Cannot change `T.col` from real to int: 1 collision(s)
would violate uniqueness.

┌─────────┬──────────────────┬──────────────────┐
│ Becomes │ Source rows (id) │ Source values    │
├─────────┼──────────────────┼──────────────────┤
│       3 │ 5, 12            │ 3.14, 3.7        │
└─────────┴──────────────────┴──────────────────┘

Common rules

  • Each detail table is capped at 100 rows. Beyond that, a single trailing row with placeholders and the literal text "and N more" inside the row is rendered inside the table — not as a footer line. Keeps the bordered shape intact.
  • Rows are identified by their primary-key value(s), not by positional indices. SQLite returns rows in unspecified order without ORDER BY, so a positional "row 5" would not be reproducible or addressable by the user. The PK is the natural row identifier in a relational setting and is what the user would type in a where clause to find or fix the offending cell.
    • Single PK: rendered as one column whose header is the PK column name with a trailing (PK) marker (e.g. id (PK)); cells carry the raw PK value with no column= prefix. The marker appears once per table, in the header.
    • Compound PK: one column per PK component, each header annotated (PK) (e.g. a (PK), b (PK)); cells carry the raw component values.
    • Uniqueness-collision tables list the colliding rows' PK values comma-separated inside a single Source rows cell whose header carries the PK column name(s) in parentheses (e.g. Source rows (id) or Source rows (a, b)). Compound-PK source rows render as tuples: (1,2), (1,3).
  • The change-column command always operates on a table with at least one PK column (every create table in v1 produces a PK; the AST permits PK-less tables, but no grammar produces one today). If a PK-less surface ever lands, this section will be revisited.
  • Numeric PK and "Becomes" columns inherit numeric right-alignment from ADR-0016 §2.
  • Cells that would render multi-line content (for text → conversions where source values contain newlines) honour ADR-0016 §3's substitution, so the table stays one display row per logical row.

8. Out of scope

  • OOS-1. Anything ↔ blob conversion. Encoding ambiguity (base64? raw bytes? UTF-8 attempt?) deserves its own discussion.
  • OOS-2. datedatetime direct conversion. Format rewriting is small but warrants a per-conversion test matrix; defer until a real user need surfaces.
  • OOS-3. Resolution-specifying flags (--default, --on-incompatible '<value>', etc.) per the §5 forward-look.
  • OOS-4. Bulk conversions across multiple columns in one command. Each change column runs independently.
  • OOS-5. Cross-row contextual transformations (e.g. "rank by value to fit a smaller numeric range"). The transformer is per-cell, deliberately stateless.

Consequences

  • The placeholder behaviour ("rely on SQLite STRICT") is replaced with a documented per-cell model that produces learner-friendly errors and pedagogical client-side notes.
  • The transformer matrix is an additional surface to keep in step with dsl/value.rs's validators. Each new user-facing type added to the type vocabulary needs its matrix entries reviewed.
  • The [client-side] … note is the load-bearing pedagogical artefact: it's how a learner discovers that the tool did them a favour. Future visualisation / styling work (V4) should preserve its prominence.
  • --dont-convert keeps the door open to a "raw SQL behaviour" learning mode without forcing the user into advanced mode.
  • The forward-look in §5 means --force-conversion's semantics may broaden later. Implementations should treat the flag's effect as "accept loss" rather than as the canonical resolution mechanism.
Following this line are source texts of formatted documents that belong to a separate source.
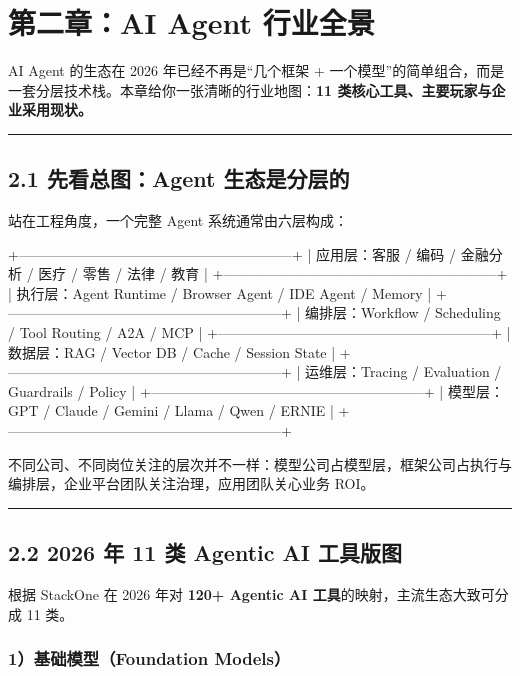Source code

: \chapter{第二章：AI Agent 行业全景}

AI Agent 的生态在 2026 年已经不再是``几个框架 + 一个模型''的简单组合，而是一套分层技术栈。本章给你一张清晰的行业地图：\textbf{11 类核心工具、主要玩家与企业采用现状。}


\bigskip\hrule\bigskip

\section{2.1 先看总图：Agent 生态是分层的}

站在工程角度，一个完整 Agent 系统通常由六层构成：


\begin{codeblock}
+-----------------------------------------------------------+
| 应用层：客服 / 编码 / 金融分析 / 医疗 / 零售 / 法律 / 教育 |
+-----------------------------------------------------------+
| 执行层：Agent Runtime / Browser Agent / IDE Agent / Memory |
+-----------------------------------------------------------+
| 编排层：Workflow / Scheduling / Tool Routing / A2A / MCP  |
+-----------------------------------------------------------+
| 数据层：RAG / Vector DB / Cache / Session State           |
+-----------------------------------------------------------+
| 运维层：Tracing / Evaluation / Guardrails / Policy        |
+-----------------------------------------------------------+
| 模型层：GPT / Claude / Gemini / Llama / Qwen / ERNIE      |
+-----------------------------------------------------------+
\end{codeblock}

不同公司、不同岗位关注的层次并不一样：模型公司占模型层，框架公司占执行与编排层，企业平台团队关注治理，应用团队关心业务 ROI。


\bigskip\hrule\bigskip

\section{2.2 2026 年 11 类 Agentic AI 工具版图}

根据 StackOne 在 2026 年对 \textbf{120+ Agentic AI 工具}的映射，主流生态大致可分成 11 类。


\subsection{1）基础模型（Foundation Models）}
Relationship to earlier ADRs

  • ADR-0013 — the rebuild-table primitive remains the mechanism. This ADR adds a per-row transformation step between read-out and write-back; the existing primitive can be parametrised by a row-by-row transformer or paired with a sibling helper.
  • ADR-0014 — the per-type validators in dsl/value.rs power the dry-run classification. No changes to those validators; they're consumed read-only here.
  • ADR-0011 — FK target-type compatibility is unaffected. Relationship-involved columns are statically refused before this ADR's matrix is consulted.
  • ADR-0009 — the --force-conversion and --dont-convert flags follow the established long-flag opt-in convention.